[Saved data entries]
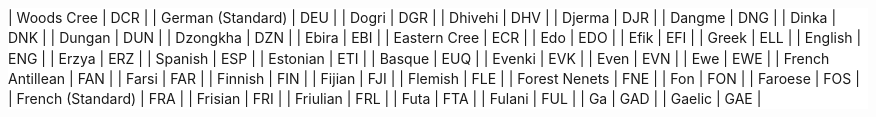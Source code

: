 | Woods Cree            | DCR             |
| German (Standard)     | DEU             |
| Dogri                 | DGR             |
| Dhivehi               | DHV             |
| Djerma                | DJR             |
| Dangme                | DNG             |
| Dinka                 | DNK             |
| Dungan                | DUN             |
| Dzongkha              | DZN             |
| Ebira                 | EBI             |
| Eastern Cree          | ECR             |
| Edo                   | EDO             |
| Efik                  | EFI             |
| Greek                 | ELL             |
| English               | ENG             |
| Erzya                 | ERZ             |
| Spanish               | ESP             |
| Estonian              | ETI             |
| Basque                | EUQ             |
| Evenki                | EVK             |
| Even                  | EVN             |
| Ewe                   | EWE             |
| French Antillean      | FAN             |
| Farsi                 | FAR             |
| Finnish               | FIN             |
| Fijian                | FJI             |
| Flemish               | FLE             |
| Forest Nenets         | FNE             |
| Fon                   | FON             |
| Faroese               | FOS             |
| French (Standard)     | FRA             |
| Frisian               | FRI             |
| Friulian              | FRL             |
| Futa                  | FTA             |
| Fulani                | FUL             |
| Ga                    | GAD             |
| Gaelic                | GAE             |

== TASK ==
Whenever the word "Standard" occurs in a line of the records, that line counts once; state the total alone.

== TASK SOLUTION ==
2